In this paper, Filtronic outlines the background to the specification change, the problems associated with the old system, the changes brought about by the new specification, and its benefits for public-safety communications in North America.
Background: Public-safety communications in North America
The current public-safety communications network in North America was established in the 1980s and early 1990s. The network of base stations aims to give 100% area coverage across North America, providing guaranteed communications connections for police and other emergency responders using land mobile radios in any location.
When the network was initially designed and implemented, it was based predominantly on analogue radio technologies, which were state-of-the-art at the time. This system proved invaluable, however, it was insecure, enabling new, easily obtainable radio scanners to pick up signals and listen in to police radio and other first-responder communications. Over the next decade or so, the radios were gradually updated to use digital modulation schemes and eventually the data was encrypted, making them secure and preventing casual eavesdropping. At the same time, channel bandwidths were reduced to enable more channels to be accommodated. More recently, the individual communication channel bandwidth is being halved again in order to double the number of channels – so the evolution continues.
However, while the radios themselves have been constantly upgraded, the radio frequency (RF) components and base stations that support the communications network have not really altered since the 1990s. This means that some components installed in base stations, such as power amplifiers, power combiners, filters, antennas and other RF conditioning products, have remained unchanged since their installation almost 30 years ago.
Technology: The role of Tower Top Amplifiers
One crucial component used in the majority of network base stations is the Tower Top Amplifier, which is used to improve receiver performance. TTAs incorporate a low noise amplifier installed at the top of the mast and a control/distribution unit installed at the base. The tower-top element incorporates a low-loss, bandpass filter to protect the receiver from out-of-band interference and a low noise amplifier to boost the received signal. The control/distribution unit at the base amplifies and splits the output signal to feed multiple different radio receivers. The tower top and base units are connected by a coaxial feeder cable running down the mast.
Over the years, many different companies have made the components for tower-top and base units, and there was some level of interoperability between them. But, over time, manufacturers opted to produce both the tower top and base elements together, meaning they had to be purchased as a pair which helped improve reliability and system performance.

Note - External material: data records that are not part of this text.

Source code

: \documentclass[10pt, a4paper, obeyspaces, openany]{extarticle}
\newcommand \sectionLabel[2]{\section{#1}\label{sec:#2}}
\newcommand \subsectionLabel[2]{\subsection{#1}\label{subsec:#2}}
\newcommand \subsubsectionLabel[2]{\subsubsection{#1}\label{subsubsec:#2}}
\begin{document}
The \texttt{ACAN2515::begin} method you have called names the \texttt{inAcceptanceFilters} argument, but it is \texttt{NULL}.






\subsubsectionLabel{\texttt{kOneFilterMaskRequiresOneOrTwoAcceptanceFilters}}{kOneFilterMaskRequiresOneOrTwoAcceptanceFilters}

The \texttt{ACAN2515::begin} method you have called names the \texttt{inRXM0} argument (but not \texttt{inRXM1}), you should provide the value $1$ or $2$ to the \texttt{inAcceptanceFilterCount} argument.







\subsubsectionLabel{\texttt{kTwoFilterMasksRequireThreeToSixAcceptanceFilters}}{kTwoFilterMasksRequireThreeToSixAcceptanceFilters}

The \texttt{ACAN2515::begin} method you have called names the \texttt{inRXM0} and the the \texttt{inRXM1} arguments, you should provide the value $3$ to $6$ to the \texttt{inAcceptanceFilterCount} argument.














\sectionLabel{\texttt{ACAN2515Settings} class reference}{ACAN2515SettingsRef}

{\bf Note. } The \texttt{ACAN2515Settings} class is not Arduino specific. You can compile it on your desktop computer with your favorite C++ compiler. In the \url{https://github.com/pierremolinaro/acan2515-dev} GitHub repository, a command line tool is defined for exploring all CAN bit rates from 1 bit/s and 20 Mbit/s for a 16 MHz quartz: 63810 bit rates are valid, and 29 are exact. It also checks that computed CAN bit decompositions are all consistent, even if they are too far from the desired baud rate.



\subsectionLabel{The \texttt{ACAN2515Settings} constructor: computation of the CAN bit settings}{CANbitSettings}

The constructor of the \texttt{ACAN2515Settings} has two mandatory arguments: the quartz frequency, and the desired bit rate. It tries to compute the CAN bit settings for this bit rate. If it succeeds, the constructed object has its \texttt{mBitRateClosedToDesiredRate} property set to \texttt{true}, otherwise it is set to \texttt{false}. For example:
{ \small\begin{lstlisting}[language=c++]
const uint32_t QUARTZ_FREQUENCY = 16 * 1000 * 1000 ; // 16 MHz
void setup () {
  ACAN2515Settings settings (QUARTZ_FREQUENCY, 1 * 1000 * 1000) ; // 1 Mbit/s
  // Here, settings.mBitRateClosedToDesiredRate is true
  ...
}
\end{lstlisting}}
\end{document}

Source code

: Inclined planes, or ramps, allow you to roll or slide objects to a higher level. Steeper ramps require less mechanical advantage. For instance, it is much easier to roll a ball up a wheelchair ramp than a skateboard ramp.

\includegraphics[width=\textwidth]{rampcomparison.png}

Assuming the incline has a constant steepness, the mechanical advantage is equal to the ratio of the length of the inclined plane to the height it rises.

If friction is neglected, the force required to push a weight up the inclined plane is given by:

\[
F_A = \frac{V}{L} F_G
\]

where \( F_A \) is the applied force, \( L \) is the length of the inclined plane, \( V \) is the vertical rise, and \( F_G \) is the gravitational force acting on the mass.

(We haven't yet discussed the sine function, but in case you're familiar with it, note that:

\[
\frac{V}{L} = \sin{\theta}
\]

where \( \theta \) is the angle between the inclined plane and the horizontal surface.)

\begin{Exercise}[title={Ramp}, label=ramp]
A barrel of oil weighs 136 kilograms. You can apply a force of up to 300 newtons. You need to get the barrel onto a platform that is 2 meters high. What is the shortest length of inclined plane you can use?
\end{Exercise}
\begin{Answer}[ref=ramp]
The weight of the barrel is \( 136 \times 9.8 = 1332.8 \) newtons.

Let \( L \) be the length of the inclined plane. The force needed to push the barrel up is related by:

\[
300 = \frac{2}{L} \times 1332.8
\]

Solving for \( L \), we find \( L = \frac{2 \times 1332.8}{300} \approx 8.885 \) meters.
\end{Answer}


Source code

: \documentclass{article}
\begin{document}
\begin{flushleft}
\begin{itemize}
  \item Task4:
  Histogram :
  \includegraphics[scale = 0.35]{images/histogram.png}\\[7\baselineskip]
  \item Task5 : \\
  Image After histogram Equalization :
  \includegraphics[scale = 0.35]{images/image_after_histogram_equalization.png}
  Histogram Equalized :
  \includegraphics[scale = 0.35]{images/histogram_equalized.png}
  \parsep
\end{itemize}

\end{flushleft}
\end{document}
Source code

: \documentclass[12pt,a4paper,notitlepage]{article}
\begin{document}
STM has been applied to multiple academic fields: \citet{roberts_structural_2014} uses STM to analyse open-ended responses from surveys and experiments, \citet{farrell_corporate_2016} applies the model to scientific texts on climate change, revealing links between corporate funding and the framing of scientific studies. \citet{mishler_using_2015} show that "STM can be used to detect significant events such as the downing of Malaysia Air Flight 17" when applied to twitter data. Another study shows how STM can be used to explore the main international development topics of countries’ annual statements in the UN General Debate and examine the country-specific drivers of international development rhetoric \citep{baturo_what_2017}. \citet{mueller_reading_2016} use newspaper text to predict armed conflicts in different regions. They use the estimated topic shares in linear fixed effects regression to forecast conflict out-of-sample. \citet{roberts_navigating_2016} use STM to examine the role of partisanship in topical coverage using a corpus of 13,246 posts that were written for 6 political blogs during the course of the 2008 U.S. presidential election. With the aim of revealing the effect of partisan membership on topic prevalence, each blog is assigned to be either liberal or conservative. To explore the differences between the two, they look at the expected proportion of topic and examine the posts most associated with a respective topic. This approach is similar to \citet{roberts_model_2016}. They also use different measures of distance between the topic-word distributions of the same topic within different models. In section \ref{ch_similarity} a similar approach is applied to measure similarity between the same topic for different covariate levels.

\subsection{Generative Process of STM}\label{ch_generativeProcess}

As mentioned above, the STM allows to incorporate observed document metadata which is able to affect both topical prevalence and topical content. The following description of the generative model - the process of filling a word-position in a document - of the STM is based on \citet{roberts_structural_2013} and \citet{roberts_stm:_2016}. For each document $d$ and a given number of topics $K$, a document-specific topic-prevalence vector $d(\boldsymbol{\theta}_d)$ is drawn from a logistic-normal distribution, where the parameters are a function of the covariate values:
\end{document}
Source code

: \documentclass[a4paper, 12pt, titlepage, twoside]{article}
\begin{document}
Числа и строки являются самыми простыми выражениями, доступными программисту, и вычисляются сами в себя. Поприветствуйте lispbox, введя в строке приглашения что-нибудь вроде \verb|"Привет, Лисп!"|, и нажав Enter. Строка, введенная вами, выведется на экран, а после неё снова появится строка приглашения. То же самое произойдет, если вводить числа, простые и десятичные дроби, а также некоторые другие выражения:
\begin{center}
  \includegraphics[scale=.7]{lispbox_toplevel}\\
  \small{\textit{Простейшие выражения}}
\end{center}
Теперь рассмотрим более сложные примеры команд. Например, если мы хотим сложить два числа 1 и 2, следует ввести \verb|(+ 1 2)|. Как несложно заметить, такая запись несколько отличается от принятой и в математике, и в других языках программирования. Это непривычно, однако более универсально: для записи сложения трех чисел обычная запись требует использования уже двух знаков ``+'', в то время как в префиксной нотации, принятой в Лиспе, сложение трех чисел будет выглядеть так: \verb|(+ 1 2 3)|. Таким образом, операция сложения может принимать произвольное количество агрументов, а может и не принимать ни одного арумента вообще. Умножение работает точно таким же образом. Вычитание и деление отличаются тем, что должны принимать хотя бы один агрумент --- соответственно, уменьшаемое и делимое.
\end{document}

An important feature of the original TTA specification was that the gain of the receive signal could be set to achieve the desired performance. That meant using attenuators to adjust the level of amplification and prevent the receiver from being overloaded. So, for example, in a dense urban environment where there is a lot of signal traffic, the gain can be reduced to prevent the receiver from picking up too many signals. This higher level of attenuation can also reduce system performance as well as restrict the range of the receiver. Conversely, for base stations in sparsely populated areas, the receiver needs to be far more sensitive so it can pick up signals from far away – so the attenuation would be reduced to achieve higher gain. At each base station, the gain would be set at the point of installation, according to the location of the site and its application.
Challenges: Complications caused by dual attenuators
The problem with the original specification for TTAs was that they featured two separate attenuators (see fig 1), providing two locations at which gain could be set. Both were housed in the control/distribution unit. The first ‘Reserve Gain Attenuator’ was located before the amplifier, and the second ‘Distribution Attenuator’ was located after the amplifier. As there are two locations for setting the gain, there are almost infinite possibilities for altering the ratio between them to achieve the same required level of overall gain. So, while the overall gain achieved might be the same, you would get different system performance depending on the balance between the settings of the two attenuators.
The Reserve Gain Attenuator influences the sensitivity and noise figure of the system and its performance in the presence of high-power interfering signals. The Distribution Attenuator effects the system linearity. So, setting the first attenuator high and the second attenuator low, produces poor noise figure, poor range, but high immunity to interference. The other extreme is to have little or no attenuation at the input and all the attenuation after the distribution amplifier. In this case, you would achieve the same overall gain as the above scenario, but with very good noise figure and increased range, but greater susceptibility to interference.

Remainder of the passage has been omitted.